It hasn’t always been this way, but Austin and I have had the opportunity to eat lunch with each other more often than not. With our work schedules and home life, we have the chance to sit down in the middle of the day and connect.
Things come up that keep us from having that time together. Usually, those meetings and obligations are spread out enough that we don’t miss it back to back very often.
A few weeks ago, several things came up and we ended up missing our lunch together for 3 days in a row. By dinner time on the second night, I realized something….
I hadn’t had a chance to ask Austin about his day or the obligations that kept him from our time of lunch together.

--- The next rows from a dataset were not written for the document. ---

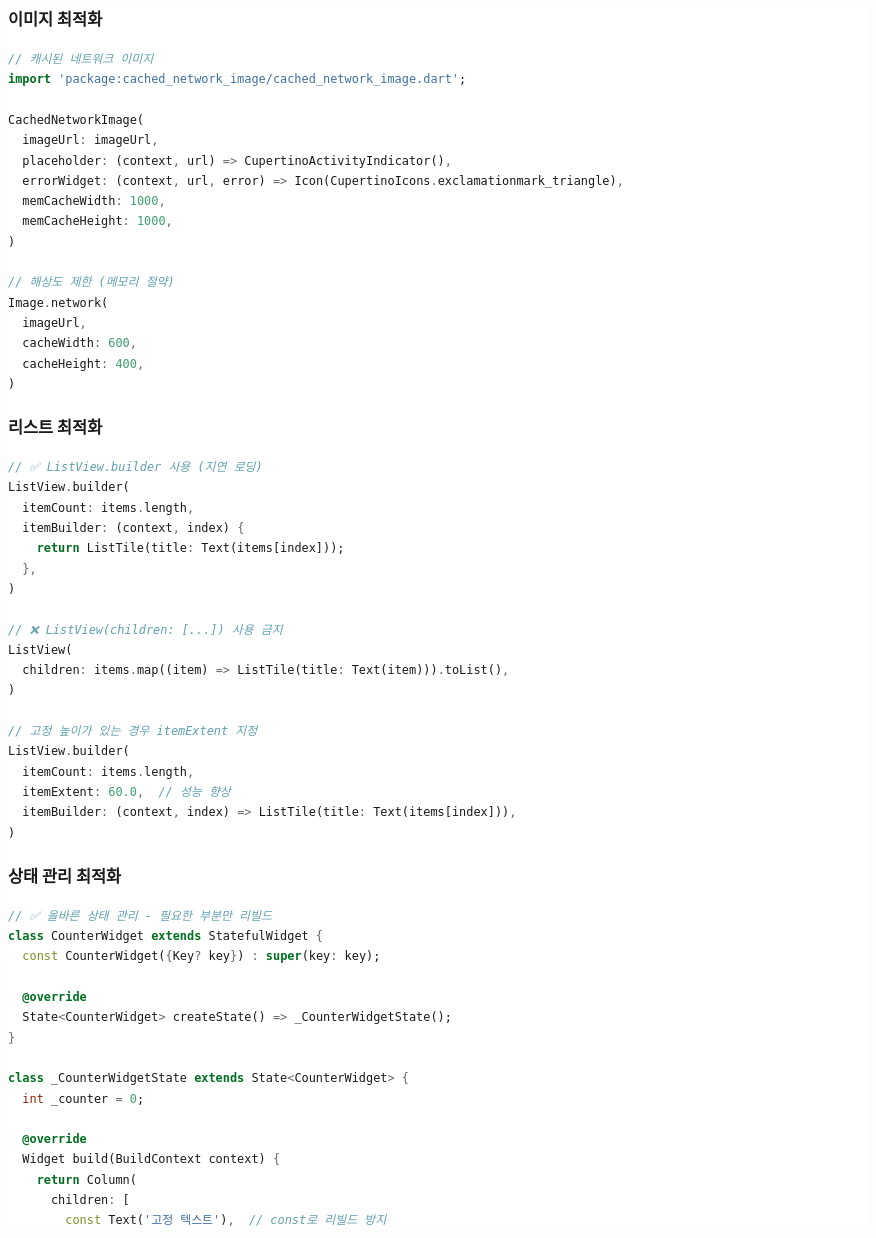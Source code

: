 ### 이미지 최적화

```dart
// 캐시된 네트워크 이미지
import 'package:cached_network_image/cached_network_image.dart';

CachedNetworkImage(
  imageUrl: imageUrl,
  placeholder: (context, url) => CupertinoActivityIndicator(),
  errorWidget: (context, url, error) => Icon(CupertinoIcons.exclamationmark_triangle),
  memCacheWidth: 1000,
  memCacheHeight: 1000,
)

// 해상도 제한 (메모리 절약)
Image.network(
  imageUrl,
  cacheWidth: 600,
  cacheHeight: 400,
)
```

### 리스트 최적화

```dart
// ✅ ListView.builder 사용 (지연 로딩)
ListView.builder(
  itemCount: items.length,
  itemBuilder: (context, index) {
    return ListTile(title: Text(items[index]));
  },
)

// ❌ ListView(children: [...]) 사용 금지
ListView(
  children: items.map((item) => ListTile(title: Text(item))).toList(),
)

// 고정 높이가 있는 경우 itemExtent 지정
ListView.builder(
  itemCount: items.length,
  itemExtent: 60.0,  // 성능 향상
  itemBuilder: (context, index) => ListTile(title: Text(items[index])),
)
```

### 상태 관리 최적화

```dart
// ✅ 올바른 상태 관리 - 필요한 부분만 리빌드
class CounterWidget extends StatefulWidget {
  const CounterWidget({Key? key}) : super(key: key);

  @override
  State<CounterWidget> createState() => _CounterWidgetState();
}

class _CounterWidgetState extends State<CounterWidget> {
  int _counter = 0;

  @override
  Widget build(BuildContext context) {
    return Column(
      children: [
        const Text('고정 텍스트'),  // const로 리빌드 방지
```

What’s worse? Dinner on the third night, I had that same thought again. Three days had passed and I hadn’t had a chance to share with him what I was dealing with or listen to what he was doing.

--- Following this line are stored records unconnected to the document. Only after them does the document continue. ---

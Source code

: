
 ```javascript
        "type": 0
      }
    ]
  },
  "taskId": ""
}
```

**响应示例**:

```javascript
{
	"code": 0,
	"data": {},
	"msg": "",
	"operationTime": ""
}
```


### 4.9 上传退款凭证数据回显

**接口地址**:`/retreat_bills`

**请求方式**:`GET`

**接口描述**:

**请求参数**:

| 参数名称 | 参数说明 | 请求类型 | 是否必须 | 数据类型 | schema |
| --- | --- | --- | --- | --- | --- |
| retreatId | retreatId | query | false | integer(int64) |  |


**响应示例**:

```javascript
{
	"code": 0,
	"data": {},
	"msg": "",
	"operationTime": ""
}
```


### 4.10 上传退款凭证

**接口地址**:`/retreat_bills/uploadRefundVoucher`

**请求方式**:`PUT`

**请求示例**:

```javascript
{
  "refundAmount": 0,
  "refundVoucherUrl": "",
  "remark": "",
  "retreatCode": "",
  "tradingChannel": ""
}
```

I’m not saying that you have to eat lunch together every day as a couple, but what I am saying is that you have to figure out what works for you to connect.
Since Austin and I were out of our regular routine for those few days, it hadn’t occurred to us to adjust our other habits.
It made me think about how important it is to constantly keep a check on our obligations and make sure they are not taking away from our ability to connect.
We all have busy lives…but at what point do you say, “I’m too busy. Something has to change.”?
Are you in that place with your spouse today? Have you gotten so busy that you don’t have the time to talk with them about the basics of their day?
If you are in that place, I encourage you to work together as a couple to find ways to keep your lines of communication open. Not just about the way your day went, but also to have those deeper conversations that fill your hearts and reconnect your souls.
Tell me how you keep time with your spouse a priority. I would love to hear.